A nostalgic, healthier cookie from Natalie’s kitchen — soft peanut butter cookies layered with creamy peanut butter and jam for the ultimate cozy gluten-free treat.

These cookies disappeared almost embarrassingly fast around here.

Mostly because Mitch loves anything involving peanut butter and cookies…so naturally I had to combine the two.

And honestly? They turned out way better than I expected.

Soft peanut butter cookies with a little layer of creamy peanut butter and jam tucked inside feel incredibly nostalgic while still being made with simple ingredients I actually feel good about using.

They’re gluten free, quick to make, and dangerously easy to keep grabbing “just one more” of.

Fair warning.

Why We Love Them

Peanut Butter

Adds healthy fats and protein that help make these cookies more satisfying.

Cassava Flour

A grain-free flour alternative that keeps the cookies soft and tender.

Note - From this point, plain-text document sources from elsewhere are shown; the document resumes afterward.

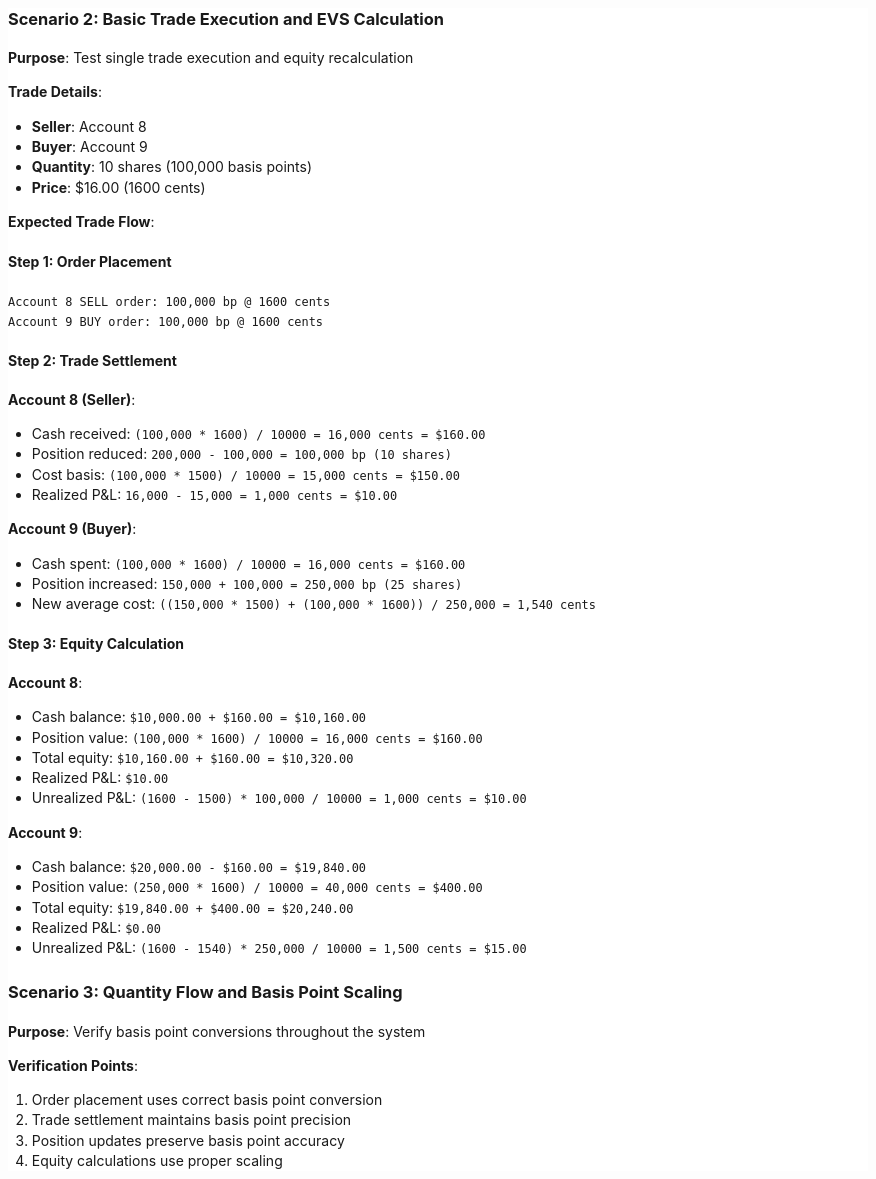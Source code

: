 ### Scenario 2: Basic Trade Execution and EVS Calculation

**Purpose**: Test single trade execution and equity recalculation

**Trade Details**:
- **Seller**: Account 8
- **Buyer**: Account 9
- **Quantity**: 10 shares (100,000 basis points)
- **Price**: $16.00 (1600 cents)

**Expected Trade Flow**:

#### Step 1: Order Placement
```
Account 8 SELL order: 100,000 bp @ 1600 cents
Account 9 BUY order: 100,000 bp @ 1600 cents
```

#### Step 2: Trade Settlement
**Account 8 (Seller)**:
- Cash received: `(100,000 * 1600) / 10000 = 16,000 cents = $160.00`
- Position reduced: `200,000 - 100,000 = 100,000 bp (10 shares)`
- Cost basis: `(100,000 * 1500) / 10000 = 15,000 cents = $150.00`
- Realized P&L: `16,000 - 15,000 = 1,000 cents = $10.00`

**Account 9 (Buyer)**:
- Cash spent: `(100,000 * 1600) / 10000 = 16,000 cents = $160.00`
- Position increased: `150,000 + 100,000 = 250,000 bp (25 shares)`
- New average cost: `((150,000 * 1500) + (100,000 * 1600)) / 250,000 = 1,540 cents`

#### Step 3: Equity Calculation
**Account 8**:
- Cash balance: `$10,000.00 + $160.00 = $10,160.00`
- Position value: `(100,000 * 1600) / 10000 = 16,000 cents = $160.00`
- Total equity: `$10,160.00 + $160.00 = $10,320.00`
- Realized P&L: `$10.00`
- Unrealized P&L: `(1600 - 1500) * 100,000 / 10000 = 1,000 cents = $10.00`

**Account 9**:
- Cash balance: `$20,000.00 - $160.00 = $19,840.00`
- Position value: `(250,000 * 1600) / 10000 = 40,000 cents = $400.00`
- Total equity: `$19,840.00 + $400.00 = $20,240.00`
- Realized P&L: `$0.00`
- Unrealized P&L: `(1600 - 1540) * 250,000 / 10000 = 1,500 cents = $15.00`

### Scenario 3: Quantity Flow and Basis Point Scaling

**Purpose**: Verify basis point conversions throughout the system

**Verification Points**:
1. Order placement uses correct basis point conversion
2. Trade settlement maintains basis point precision
3. Position updates preserve basis point accuracy
4. Equity calculations use proper scaling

Sweet Potato Nectar or Maple Syrup

Natural sweeteners that create gentle sweetness without relying heavily on refined sugars.

Homemade Jelly

Adds bright fruity flavor and that classic PB + J nostalgia.

Coconut Oil

Adds richness and moisture while keeping the texture soft and dreamy.

Ingredients

Makes approximately 20 cookies

Cookies

  • 1/2 cup peanut butter
  • 1/4 cup peanut butter reserved for filling
  • 1/8–1/4 cup sweet potato nectar or maple syrup
  • 2/3 cup cassava flour
  • 1 egg
  • 1 tablespoon coconut oil
  • 1 teaspoon vanilla
  • pinch pink salt
  • splash lemon juice
  • jelly of choice

Filling

  • 1/4 cup peanut butter
  • 1/2 tablespoon sweet potato nectar or maple syrup
  • jelly or jam

Directions

Preheat oven to 350 degrees.

In a bowl whisk the egg.

Add the peanut butter, sweetener, cassava flour, coconut oil, vanilla, salt, and lemon juice.

Mix until a soft dough forms.

Line a baking sheet with parchment paper.

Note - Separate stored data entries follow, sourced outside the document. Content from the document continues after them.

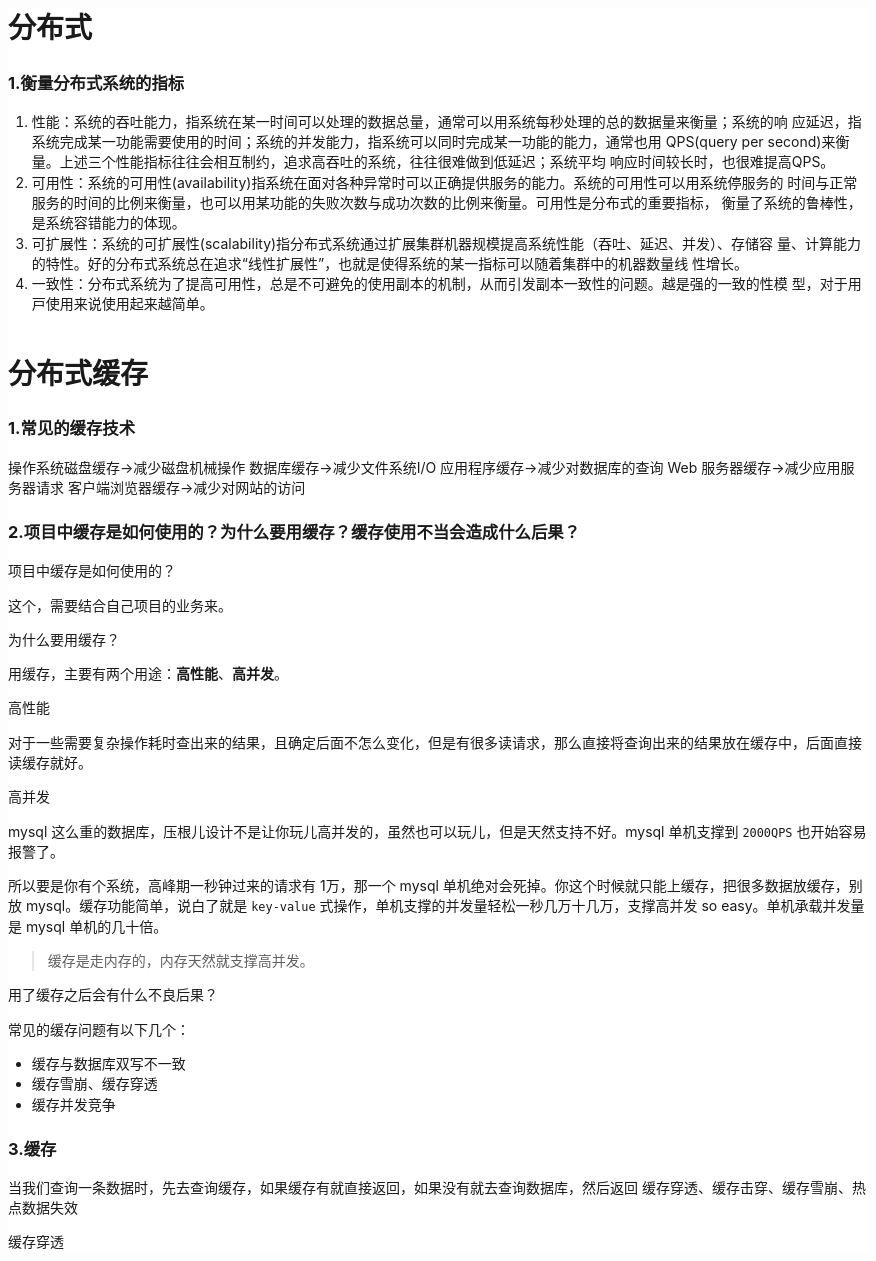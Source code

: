 # 分布式

### 1.衡量分布式系统的指标

1. 性能：系统的吞吐能⼒，指系统在某⼀时间可以处理的数据总量，通常可以⽤系统每秒处理的总的数据量来衡量；系统的响 应延迟，指系统完成某⼀功能需要使⽤的时间；系统的并发能⼒，指系统可以同时完成某⼀功能的能⼒，通常也⽤ QPS(query per second)来衡量。上述三个性能指标往往会相互制约，追求⾼吞吐的系统，往往很难做到低延迟；系统平均 响应时间较⻓时，也很难提⾼QPS。
2. 可⽤性：系统的可⽤性(availability)指系统在⾯对各种异常时可以正确提供服务的能⼒。系统的可⽤性可以⽤系统停服务的 时间与正常服务的时间的⽐例来衡量，也可以⽤某功能的失败次数与成功次数的⽐例来衡量。可⽤性是分布式的重要指标， 衡量了系统的鲁棒性，是系统容错能⼒的体现。
3. 可扩展性：系统的可扩展性(scalability)指分布式系统通过扩展集群机器规模提⾼系统性能（吞吐、延迟、并发）、存储容 量、计算能⼒的特性。好的分布式系统总在追求“线性扩展性”，也就是使得系统的某⼀指标可以随着集群中的机器数量线 性增⻓。
4. ⼀致性：分布式系统为了提⾼可⽤性，总是不可避免的使⽤副本的机制，从⽽引发副本⼀致性的问题。越是强的⼀致的性模 型，对于⽤⼾使⽤来说使⽤起来越简单。



# 分布式缓存

### 1.常见的缓存技术

操作系统磁盘缓存->减少磁盘机械操作 数据库缓存->减少文件系统I/O 应用程序缓存->减少对数据库的查询 Web 服务器缓存->减少应用服务器请求 客户端浏览器缓存->减少对网站的访问

### 2.项目中缓存是如何使用的？为什么要用缓存？缓存使用不当会造成什么后果？

项目中缓存是如何使用的？

这个，需要结合自己项目的业务来。

为什么要用缓存？

用缓存，主要有两个用途：**高性能**、**高并发**。

高性能

对于一些需要复杂操作耗时查出来的结果，且确定后面不怎么变化，但是有很多读请求，那么直接将查询出来的结果放在缓存中，后面直接读缓存就好。

高并发

mysql 这么重的数据库，压根儿设计不是让你玩儿高并发的，虽然也可以玩儿，但是天然支持不好。mysql 单机支撑到 `2000QPS` 也开始容易报警了。

所以要是你有个系统，高峰期一秒钟过来的请求有 1万，那一个 mysql 单机绝对会死掉。你这个时候就只能上缓存，把很多数据放缓存，别放 mysql。缓存功能简单，说白了就是 `key-value` 式操作，单机支撑的并发量轻松一秒几万十几万，支撑高并发 so easy。单机承载并发量是 mysql 单机的几十倍。

> 缓存是走内存的，内存天然就支撑高并发。

用了缓存之后会有什么不良后果？

常见的缓存问题有以下几个：

- 缓存与数据库双写不一致
- 缓存雪崩、缓存穿透
- 缓存并发竞争

### 3.缓存

当我们查询一条数据时，先去查询缓存，如果缓存有就直接返回，如果没有就去查询数据库，然后返回 缓存穿透、缓存击穿、缓存雪崩、热点数据失效

缓存穿透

Roll dough into small balls and place on the sheet.

Use a fork to gently press down once, then again in the opposite direction to create the classic peanut butter cookie pattern.

Bake for 12–14 minutes.

The cookies will stay soft, so avoid overbaking.

Allow to cool completely.

Filling + Assembly

Mix the reserved peanut butter with the sweet potato nectar or maple syrup.

Spread a small amount onto half of the cookies.

Top with a small spoonful of jelly.

Serve immediately or store chilled.

Glow Note

I love recipes like this because they bring back those nostalgic comfort-food feelings while still being made with simple nourishing ingredients.

A little cozy sweetness absolutely belongs in a balanced life.

Especially when peanut butter is involved.